In the corridors of Silicon Valley’s most secretive AI labs, a quiet revolution is unfolding. Headlines scream of stalled progress, insiders know something the market hasn’t caught up to yet: the $1 trillion bet on AI isn’t failing—it’s transforming.
The real story? AI’s most powerful players are secretly shifting away from purely brute-force scaling that defined the last decade. Instead, they’re pursuing a breakthrough approach that could continue to deliver.
The strategy of using scale by training ever larger models on greater training data, is yielding some diminishing returns. Here’s The Information
Some researchers at the [OpenAI] believe Orion, [the latest model], isn’t reliably better than its predecessor in handling certain tasks, according to the employees. Orion performs better at language tasks but may not outperform previous models at tasks such as coding.
Google’s upcoming iteration of its Gemini software is said to not meet internal expectations. Even Ilya Sutskever, OpenAI’s chief scientist, has remarked that scaling has plateaued
The 2010s were the age of scaling; now we’re back in the age of wonder and discovery once again.
If this is true, does this mean the trillon-dollar bet on bigger and bigger AI systems is coming off the rails?
The short answer is no.
Here is how to think about it.
Expectations are high, outlook confused
The leap from GPT-1 to GPT-2 was remarkable, and the step from GPT-2 to -3 was substantial. If you are working at one of the frontier labs, you are working to a timeline toward what they call artificial general intelligence that has collapsed. A decade ago, the median AI researcher thought AGI was decades away. Today, the bosses of the major labs believe there is a possibility of reaching AGI within a few years. For example, Sam Altman and Dario Amodei respectively tout 2025 and 2027 as the years when AGI will arrive.
The language of AGI, from the perspective of a frontier lab, is of a god-like technology. Solve it, and you solve everything else. That is a project with a huge reward. Such expectations coupled with industrial secrecy, incentives to continuously advertise progress and the limitations of the measures of progress (which we’ve discussed before) creates a lot of confusion. On the other hand, the media and AI critics may have their own reasons for wanting or predicting a slowdown — whether from legitimate concerns about AI’s rapid progress or a desire to see ambitious tech industry predictions fail.
It’s certainly the case that existing large language models are so complicated they do behave unpredictably. As
points outresearchers who release the models aren’t unbiased scientists, so they don’t test on every single benchmark ever. They are more likely to choose benchmarks that show improvement in the announcement. But I’ve noticed online that private benchmarks often diverge from public ones…I think it’s likely that over the past year private benchmarks show more variable performance … compared to the public benchmarks everyone uses.
In many discussions with AI researchers in Silicon Valley last week, I heard the constant refrain that people building foundation models couldn’t get their hands on enough compute to explore fruitful avenues.
What is a hurdle for a frontier lab may be irrelevant for those of us using the technology over the next couple of years.
The new scaling
Technological progress rarely progresses monotonically, that is in a smooth trajectory. Instead, you tend to reach plateaus that require new strategies to navigate. When you are up-close these plateaus look significant, like the chart below.
As I pointed out in July, with a bit more historical distance, waves of innovation overlap and give us the smooth curve of increasing progress. Bumps are to be expected, and disappointing for roadmaps and market expectations if communicated poorly. But bumps force builders to come up with new approaches.
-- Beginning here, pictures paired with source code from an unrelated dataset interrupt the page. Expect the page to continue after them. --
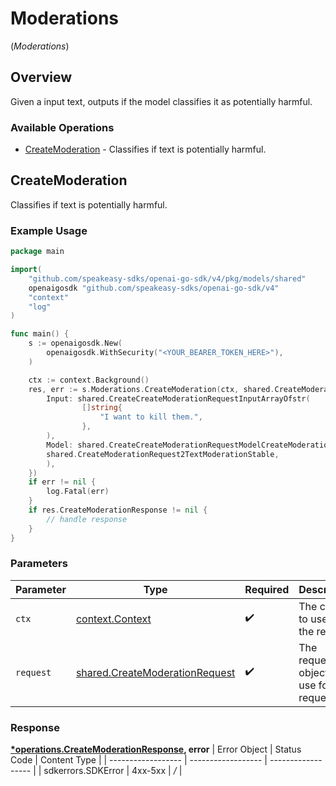 # Moderations
(*Moderations*)

## Overview

Given a input text, outputs if the model classifies it as potentially harmful.

### Available Operations

* [CreateModeration](#createmoderation) - Classifies if text is potentially harmful.

## CreateModeration

Classifies if text is potentially harmful.

### Example Usage

```go
package main

import(
	"github.com/speakeasy-sdks/openai-go-sdk/v4/pkg/models/shared"
	openaigosdk "github.com/speakeasy-sdks/openai-go-sdk/v4"
	"context"
	"log"
)

func main() {
    s := openaigosdk.New(
        openaigosdk.WithSecurity("<YOUR_BEARER_TOKEN_HERE>"),
    )

    ctx := context.Background()
    res, err := s.Moderations.CreateModeration(ctx, shared.CreateModerationRequest{
        Input: shared.CreateCreateModerationRequestInputArrayOfstr(
                []string{
                    "I want to kill them.",
                },
        ),
        Model: shared.CreateCreateModerationRequestModelCreateModerationRequest2(
        shared.CreateModerationRequest2TextModerationStable,
        ),
    })
    if err != nil {
        log.Fatal(err)
    }
    if res.CreateModerationResponse != nil {
        // handle response
    }
}
```

### Parameters

| Parameter                                                                            | Type                                                                                 | Required                                                                             | Description                                                                          |
| ------------------------------------------------------------------------------------ | ------------------------------------------------------------------------------------ | ------------------------------------------------------------------------------------ | ------------------------------------------------------------------------------------ |
| `ctx`                                                                                | [context.Context](https://pkg.go.dev/context#Context)                                | :heavy_check_mark:                                                                   | The context to use for the request.                                                  |
| `request`                                                                            | [shared.CreateModerationRequest](../../pkg/models/shared/createmoderationrequest.md) | :heavy_check_mark:                                                                   | The request object to use for the request.                                           |


### Response

**[*operations.CreateModerationResponse](../../pkg/models/operations/createmoderationresponse.md), error**
| Error Object       | Status Code        | Content Type       |
| ------------------ | ------------------ | ------------------ |
| sdkerrors.SDKError | 4xx-5xx            | */*                |
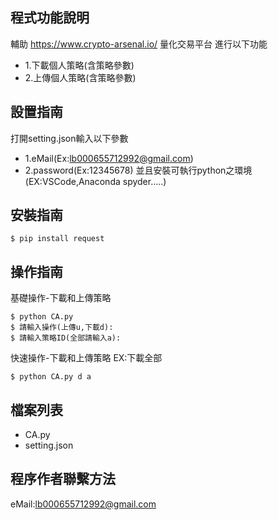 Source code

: ## 程式功能說明
輔助 https://www.crypto-arsenal.io/ 量化交易平台
進行以下功能
* 1.下載個人策略(含策略參數)
* 2.上傳個人策略(含策略參數)

## 設置指南
打開setting.json輸入以下參數
* 1.eMail(Ex:lb000655712992@gmail.com)
* 2.password(Ex:12345678)
並且安裝可執行python之環境(EX:VSCode,Anaconda spyder.....)

## 安裝指南

```
$ pip install request
```
	
## 操作指南
基礎操作-下載和上傳策略
```
$ python CA.py
$ 請輸入操作(上傳u,下載d):
$ 請輸入策略ID(全部請輸入a):
```
快速操作-下載和上傳策略
EX:下載全部
```
$ python CA.py d a
```
	
## 檔案列表
* CA.py
* setting.json

## 程序作者聯繫方法
eMail:lb000655712992@gmail.com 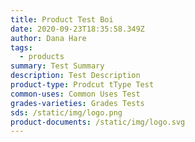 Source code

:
 ```yaml
---
title: Product Test Boi
date: 2020-09-23T18:35:58.349Z
author: Dana Hare
tags:
  - products
summary: Test Summary
description: Test Description
product-type: Prodcut tType Test
common-uses: Common Uses Test
grades-varieties: Grades Tests
sds: /static/img/logo.png
product-documents: /static/img/logo.svg
---
```

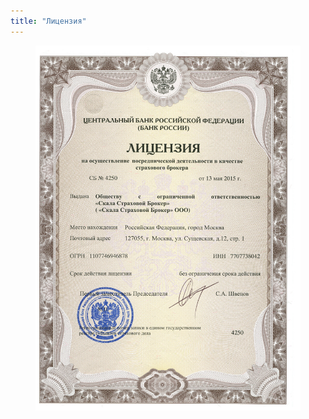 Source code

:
 ```yaml
---
title: "Лицензия"
---
```


<figure>
	<a href="/assets/images/license_s.jpg"><img src="/assets/images/license_l.jpg"/></a>
	<figcaption></figcaption>
</figure> 

<!-- 
![image-left](/assets/images/license_p1.jpg){: .align-center} 
-->

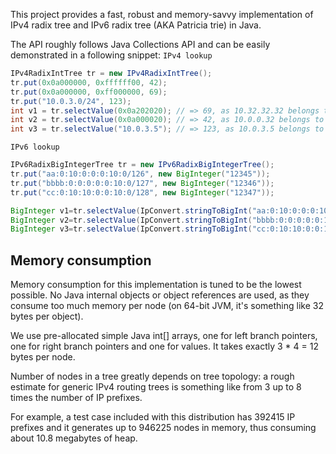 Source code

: This project provides a fast, robust and memory-savvy implementation
of IPv4 radix tree and IPv6 radix tree (AKA Patricia trie) in Java.

The API roughly follows Java Collections API and can be easily
demonstrated in a following snippet:
`IPv4 lookup`

```java
IPv4RadixIntTree tr = new IPv4RadixIntTree();
tr.put(0x0a000000, 0xffffff00, 42);
tr.put(0x0a000000, 0xff000000, 69);
tr.put("10.0.3.0/24", 123);
int v1 = tr.selectValue(0x0a202020); // => 69, as 10.32.32.32 belongs to 10.0.0.0/8
int v2 = tr.selectValue(0x0a000020); // => 42, as 10.0.0.32 belongs to 10.0.0.0/24
int v3 = tr.selectValue("10.0.3.5"); // => 123, as 10.0.3.5 belongs to 10.0.3.0/24
```

`IPv6 lookup`
```java
IPv6RadixBigIntegerTree tr = new IPv6RadixBigIntegerTree();
tr.put("aa:0:10:0:0:0:10:0/126", new BigInteger("12345"));
tr.put("bbbb:0:0:0:0:0:10:0/127", new BigInteger("12346"));
tr.put("cc:0:10:10:0:0:10:0/128", new BigInteger("12347"));

BigInteger v1=tr.selectValue(IpConvert.stringToBigInt("aa:0:10:0:0:0:10:0"))  // => new BigInteger("12345"))  belongs to aa:0:10:0:0:0:10:0/126
BigInteger v2=tr.selectValue(IpConvert.stringToBigInt("bbbb:0:0:0:0:0:10:0")) // => new BigInteger("12346")) belongs to bbbb:0:0:0:0:0:10:0/127
BigInteger v3=tr.selectValue(IpConvert.stringToBigInt("cc:0:10:10:0:0:10:0")) // => new BigInteger("12347")) belongs to cc:0:10:10:0:0:10:0/128

```
## Memory consumption ##

Memory consumption for this implementation is tuned to be the lowest
possible. No Java internal objects or object references are used, as
they consume too much memory per node (on 64-bit JVM, it's something
like 32 bytes per object).

We use pre-allocated simple Java int[] arrays, one for left branch
pointers, one for right branch pointers and one for values. It takes
exactly 3 * 4 = 12 bytes per node.

Number of nodes in a tree greatly depends on tree topology: a rough
estimate for generic IPv4 routing trees is something like from 3 up to
8 times the number of IP prefixes.

For example, a test case included with this distribution has 392415 IP
prefixes and it generates up to 946225 nodes in memory, thus consuming
about 10.8 megabytes of heap.
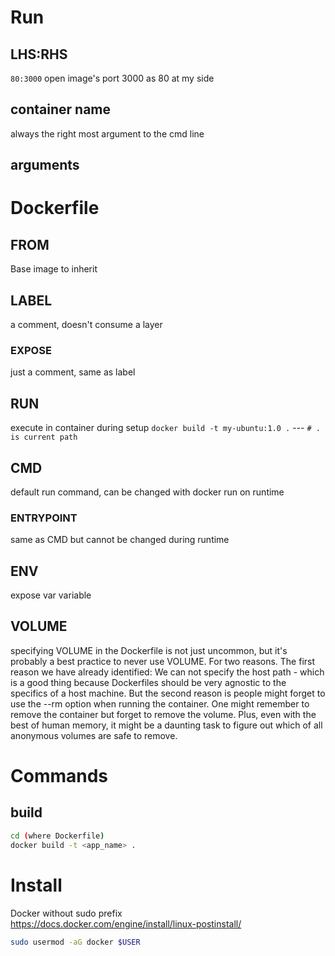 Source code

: # Run
## LHS:RHS
`80:3000` open image's port 3000 as 80 at my side
## container name
always the right most argument to the cmd line
## arguments

# Dockerfile
## FROM
Base image to inherit
## LABEL
a comment, doesn't consume a layer
### EXPOSE
just a comment, same as label
## RUN
execute in container during setup
`docker build -t my-ubuntu:1.0 .` --- `# . is current path`
## CMD
default run command, can be changed with docker run on runtime
### ENTRYPOINT
same as CMD but cannot be changed during runtime
## ENV
expose var variable
## VOLUME
specifying VOLUME in the Dockerfile is not just uncommon, but it's probably a best practice to never use VOLUME. For two reasons. The first reason we have already identified: We can not specify the host path - which is a good thing because Dockerfiles should be very agnostic to the specifics of a host machine. But the second reason is people might forget to use the --rm option when running the container. One might remember to remove the container but forget to remove the volume. Plus, even with the best of human memory, it might be a daunting task to figure out which of all anonymous volumes are safe to remove.
# Commands
## build
```bash
cd (where Dockerfile)
docker build -t <app_name> .
```
# Install
Docker without sudo prefix  
https://docs.docker.com/engine/install/linux-postinstall/  
```bash
sudo usermod -aG docker $USER
```
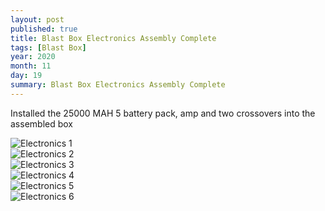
 ```yaml
---
layout: post
published: true
title: Blast Box Electronics Assembly Complete
tags: [Blast Box]
year: 2020
month: 11
day: 19
summary: Blast Box Electronics Assembly Complete
---
```


Installed the 25000 MAH 5 battery pack, amp and two crossovers into the assembled box

<div class="row">
    <div class="col-sm-6">
        <img alt="Electronics 1" src="{{ "/assets/img/blastbox/IMG_0071.JPEG" | relative_url }}" class="img-fluid" />
    </div>
    <div class="col-sm-6">
        <img alt="Electronics 2" src="{{ "/assets/img/blastbox/IMG_0072.JPEG" | relative_url }}" class="img-fluid" />
    </div>
    <div class="col-sm-6">
        <img alt="Electronics 3" src="{{ "/assets/img/blastbox/IMG_0073.JPEG" | relative_url }}" class="img-fluid" />
    </div>
    <div class="col-sm-6">
        <img alt="Electronics 4" src="{{ "/assets/img/blastbox/IMG_0075.JPEG" | relative_url }}" class="img-fluid" />
    </div>
    <div class="col-sm-6">
        <img alt="Electronics 5" src="{{ "/assets/img/blastbox/IMG_0076.JPEG" | relative_url }}" class="img-fluid" />
    </div>
    <div class="col-sm-6">
        <img alt="Electronics 6" src="{{ "/assets/img/blastbox/IMG_0077.JPEG" | relative_url }}" class="img-fluid" />
    </div>
</div> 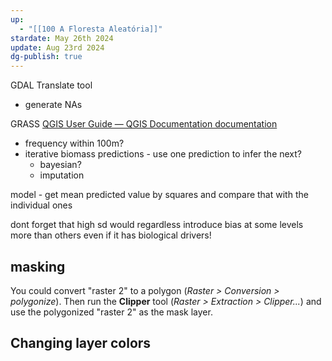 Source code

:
 ```yaml
---
up:
  - "[[100 A Floresta Aleatória]]"
stardate: May 26th 2024
update: Aug 23rd 2024
dg-publish: true
---
```


GDAL
Translate tool
- generate NAs

GRASS
[QGIS User Guide — QGIS Documentation documentation](https://docs.qgis.org/3.28/en/docs/user_manual/index.html)



- frequency within 100m?
- iterative biomass predictions - use one prediction to infer the next? 
	- bayesian?
	- imputation

model - get mean predicted value by squares and compare that with the individual ones

dont forget that high sd would regardless introduce bias at some levels more than others even if it has biological drivers!


## masking
You could convert "raster 2" to a polygon (_Raster > Conversion > polygonize_). Then run the **Clipper** tool (_Raster > Extraction > Clipper..._) and use the polygonized "raster 2" as the mask layer.

## Changing layer colors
As Ilya Sutskever said two months ago:
Everyone just says scaling hypothesis. Everyone neglects to ask, what are we scaling?
We now have a clue what this new scaling could look like. Instead of funnelling all computational resources into training larger models, companies are now dedicating more compute power to the inference phase. This is the period when the model is actively being used. If you have used ChatGPTs o1 model this is the point after you ask your question where it works through your question step by step.
This approach gives models like GPT-4 o1 more “thinking time”. For example, it manages to create a chain of plausible events linking the disappearance of lizards to the US official language becoming Spanish (see here for full chat).
Rather than producing an answer in a single pass, the model reflects on various scenarios before determining the most plausible sequence of events. It generates and evaluates multiple solution attempts, critiques its own reasoning and synthesises improved solutions. This method has a scaling-law-type effect: the more compute allocated during inference, the better the performance.